== SOURCE DATA ==
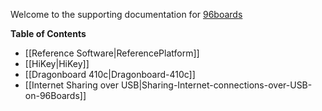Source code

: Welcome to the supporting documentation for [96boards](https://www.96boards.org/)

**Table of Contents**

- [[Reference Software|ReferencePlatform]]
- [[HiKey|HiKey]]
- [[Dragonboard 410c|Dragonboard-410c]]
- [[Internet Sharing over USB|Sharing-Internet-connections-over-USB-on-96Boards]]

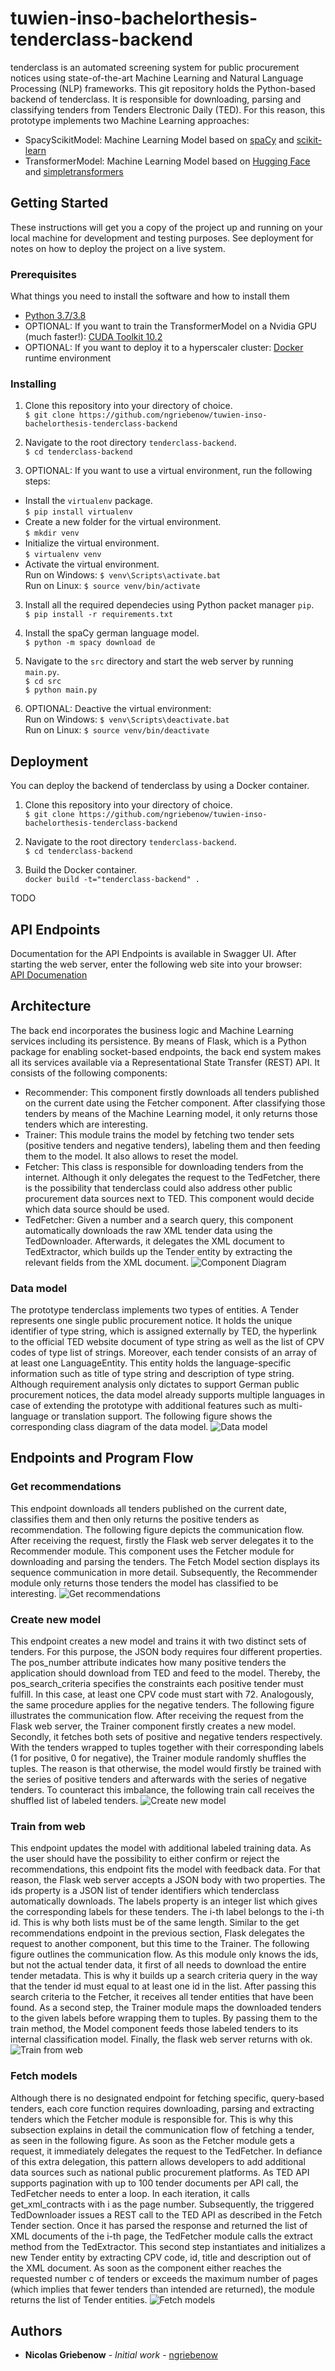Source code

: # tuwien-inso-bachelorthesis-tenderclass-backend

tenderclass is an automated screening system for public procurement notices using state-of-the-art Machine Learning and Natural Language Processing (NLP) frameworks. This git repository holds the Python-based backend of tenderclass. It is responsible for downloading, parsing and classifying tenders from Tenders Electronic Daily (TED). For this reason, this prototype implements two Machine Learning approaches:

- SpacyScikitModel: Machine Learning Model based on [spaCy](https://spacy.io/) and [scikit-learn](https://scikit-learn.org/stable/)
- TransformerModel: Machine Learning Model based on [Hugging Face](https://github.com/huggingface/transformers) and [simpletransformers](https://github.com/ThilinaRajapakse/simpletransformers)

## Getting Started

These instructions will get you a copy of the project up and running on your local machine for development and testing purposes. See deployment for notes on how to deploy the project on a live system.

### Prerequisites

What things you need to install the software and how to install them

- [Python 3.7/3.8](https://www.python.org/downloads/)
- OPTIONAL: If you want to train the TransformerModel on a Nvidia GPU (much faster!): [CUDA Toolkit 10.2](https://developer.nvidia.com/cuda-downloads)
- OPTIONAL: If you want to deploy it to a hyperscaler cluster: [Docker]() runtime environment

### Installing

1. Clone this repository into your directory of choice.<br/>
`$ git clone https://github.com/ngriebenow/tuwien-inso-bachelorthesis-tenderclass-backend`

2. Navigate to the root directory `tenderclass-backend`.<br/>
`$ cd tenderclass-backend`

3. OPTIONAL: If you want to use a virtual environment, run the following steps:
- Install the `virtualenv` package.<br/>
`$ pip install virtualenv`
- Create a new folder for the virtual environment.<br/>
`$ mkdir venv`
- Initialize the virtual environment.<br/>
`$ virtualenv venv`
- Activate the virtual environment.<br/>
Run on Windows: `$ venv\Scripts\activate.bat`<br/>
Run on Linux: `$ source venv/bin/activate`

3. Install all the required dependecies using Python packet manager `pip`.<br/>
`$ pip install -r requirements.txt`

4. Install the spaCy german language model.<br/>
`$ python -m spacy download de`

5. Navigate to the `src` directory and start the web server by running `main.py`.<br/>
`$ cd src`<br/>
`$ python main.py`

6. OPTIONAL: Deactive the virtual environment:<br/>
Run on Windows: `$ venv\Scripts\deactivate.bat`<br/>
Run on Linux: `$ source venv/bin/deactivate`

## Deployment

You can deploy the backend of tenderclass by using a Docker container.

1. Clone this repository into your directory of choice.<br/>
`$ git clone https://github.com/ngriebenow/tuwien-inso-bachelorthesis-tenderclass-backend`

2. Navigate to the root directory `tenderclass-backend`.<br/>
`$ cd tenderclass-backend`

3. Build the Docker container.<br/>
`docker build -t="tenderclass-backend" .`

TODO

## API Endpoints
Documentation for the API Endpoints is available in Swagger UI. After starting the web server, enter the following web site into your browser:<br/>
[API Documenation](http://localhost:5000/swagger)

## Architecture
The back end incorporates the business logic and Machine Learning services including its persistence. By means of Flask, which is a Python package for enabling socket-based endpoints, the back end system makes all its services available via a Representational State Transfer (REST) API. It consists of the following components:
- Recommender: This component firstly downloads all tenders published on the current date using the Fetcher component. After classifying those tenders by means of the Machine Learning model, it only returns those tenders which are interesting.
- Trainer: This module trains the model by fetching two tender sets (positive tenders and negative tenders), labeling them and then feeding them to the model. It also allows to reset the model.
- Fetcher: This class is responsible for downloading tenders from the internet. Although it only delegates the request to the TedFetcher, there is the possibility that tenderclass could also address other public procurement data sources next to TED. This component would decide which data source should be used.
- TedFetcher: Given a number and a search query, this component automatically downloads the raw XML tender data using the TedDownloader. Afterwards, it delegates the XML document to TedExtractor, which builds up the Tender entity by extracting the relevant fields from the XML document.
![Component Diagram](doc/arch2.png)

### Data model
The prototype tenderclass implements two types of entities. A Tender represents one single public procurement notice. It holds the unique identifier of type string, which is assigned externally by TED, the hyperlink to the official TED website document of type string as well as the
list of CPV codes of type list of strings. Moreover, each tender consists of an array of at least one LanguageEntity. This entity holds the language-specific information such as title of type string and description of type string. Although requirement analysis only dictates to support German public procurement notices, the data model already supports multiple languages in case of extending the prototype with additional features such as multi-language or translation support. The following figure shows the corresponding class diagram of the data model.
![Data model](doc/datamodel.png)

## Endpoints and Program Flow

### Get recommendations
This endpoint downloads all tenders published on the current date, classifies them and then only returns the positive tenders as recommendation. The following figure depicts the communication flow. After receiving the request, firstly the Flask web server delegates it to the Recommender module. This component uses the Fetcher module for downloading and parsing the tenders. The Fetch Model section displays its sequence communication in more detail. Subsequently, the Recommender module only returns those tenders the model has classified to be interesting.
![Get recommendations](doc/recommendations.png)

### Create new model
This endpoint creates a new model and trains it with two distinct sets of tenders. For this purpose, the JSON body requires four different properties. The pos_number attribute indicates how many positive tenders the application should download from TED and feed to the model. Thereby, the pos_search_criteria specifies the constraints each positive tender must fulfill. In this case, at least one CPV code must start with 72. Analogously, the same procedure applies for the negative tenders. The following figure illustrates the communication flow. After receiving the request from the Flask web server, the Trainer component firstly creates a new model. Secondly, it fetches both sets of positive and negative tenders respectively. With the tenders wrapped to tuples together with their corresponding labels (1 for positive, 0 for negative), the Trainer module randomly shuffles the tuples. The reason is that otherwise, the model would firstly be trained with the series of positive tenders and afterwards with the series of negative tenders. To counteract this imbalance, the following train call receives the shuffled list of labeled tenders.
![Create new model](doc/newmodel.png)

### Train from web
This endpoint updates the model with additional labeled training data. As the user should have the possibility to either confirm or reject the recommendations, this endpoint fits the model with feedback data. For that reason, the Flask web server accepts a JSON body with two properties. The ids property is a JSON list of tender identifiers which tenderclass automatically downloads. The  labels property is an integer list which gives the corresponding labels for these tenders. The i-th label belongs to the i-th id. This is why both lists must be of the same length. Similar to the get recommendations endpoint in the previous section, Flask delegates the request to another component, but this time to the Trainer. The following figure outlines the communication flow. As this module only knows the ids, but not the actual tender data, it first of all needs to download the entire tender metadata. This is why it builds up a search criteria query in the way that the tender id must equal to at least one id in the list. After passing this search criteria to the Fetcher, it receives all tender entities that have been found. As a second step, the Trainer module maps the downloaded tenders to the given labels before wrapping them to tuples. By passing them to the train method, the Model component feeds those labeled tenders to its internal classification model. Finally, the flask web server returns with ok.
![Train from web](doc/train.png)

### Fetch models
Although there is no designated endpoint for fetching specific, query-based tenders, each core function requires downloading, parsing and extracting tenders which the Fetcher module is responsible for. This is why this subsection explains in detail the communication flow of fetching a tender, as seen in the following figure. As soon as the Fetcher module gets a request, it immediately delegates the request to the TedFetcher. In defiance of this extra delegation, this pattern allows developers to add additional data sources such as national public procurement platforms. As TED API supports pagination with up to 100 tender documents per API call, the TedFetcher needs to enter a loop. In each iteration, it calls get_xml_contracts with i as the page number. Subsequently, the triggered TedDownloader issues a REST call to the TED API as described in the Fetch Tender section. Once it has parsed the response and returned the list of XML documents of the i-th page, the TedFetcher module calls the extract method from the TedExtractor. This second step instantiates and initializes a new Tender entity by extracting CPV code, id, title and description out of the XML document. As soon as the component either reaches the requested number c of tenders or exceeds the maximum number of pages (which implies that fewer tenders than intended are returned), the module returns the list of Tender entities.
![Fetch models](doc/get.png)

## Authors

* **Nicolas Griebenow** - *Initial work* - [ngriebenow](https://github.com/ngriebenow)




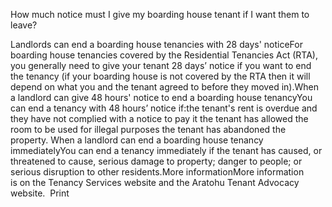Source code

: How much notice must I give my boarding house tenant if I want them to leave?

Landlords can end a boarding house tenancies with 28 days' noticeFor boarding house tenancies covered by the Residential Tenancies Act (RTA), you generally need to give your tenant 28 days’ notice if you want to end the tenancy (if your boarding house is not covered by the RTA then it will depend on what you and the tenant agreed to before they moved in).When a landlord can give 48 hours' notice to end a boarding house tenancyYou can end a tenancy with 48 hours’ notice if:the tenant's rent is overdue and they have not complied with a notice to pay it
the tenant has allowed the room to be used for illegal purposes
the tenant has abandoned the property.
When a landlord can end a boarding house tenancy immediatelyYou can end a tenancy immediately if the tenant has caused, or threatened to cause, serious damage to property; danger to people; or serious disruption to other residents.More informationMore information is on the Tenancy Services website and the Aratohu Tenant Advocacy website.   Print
===
=== TASK ===
Among the lines above, repeat exactly those from the line with "## Endpoints and Program Flow" to the line with "### Create new model", counting both ends.

=== SOLVED EXERCISE ===
## Endpoints and Program Flow

### Get recommendations
This endpoint downloads all tenders published on the current date, classifies them and then only returns the positive tenders as recommendation. The following figure depicts the communication flow. After receiving the request, firstly the Flask web server delegates it to the Recommender module. This component uses the Fetcher module for downloading and parsing the tenders. The Fetch Model section displays its sequence communication in more detail. Subsequently, the Recommender module only returns those tenders the model has classified to be interesting.
![Get recommendations](doc/recommendations.png)

### Create new model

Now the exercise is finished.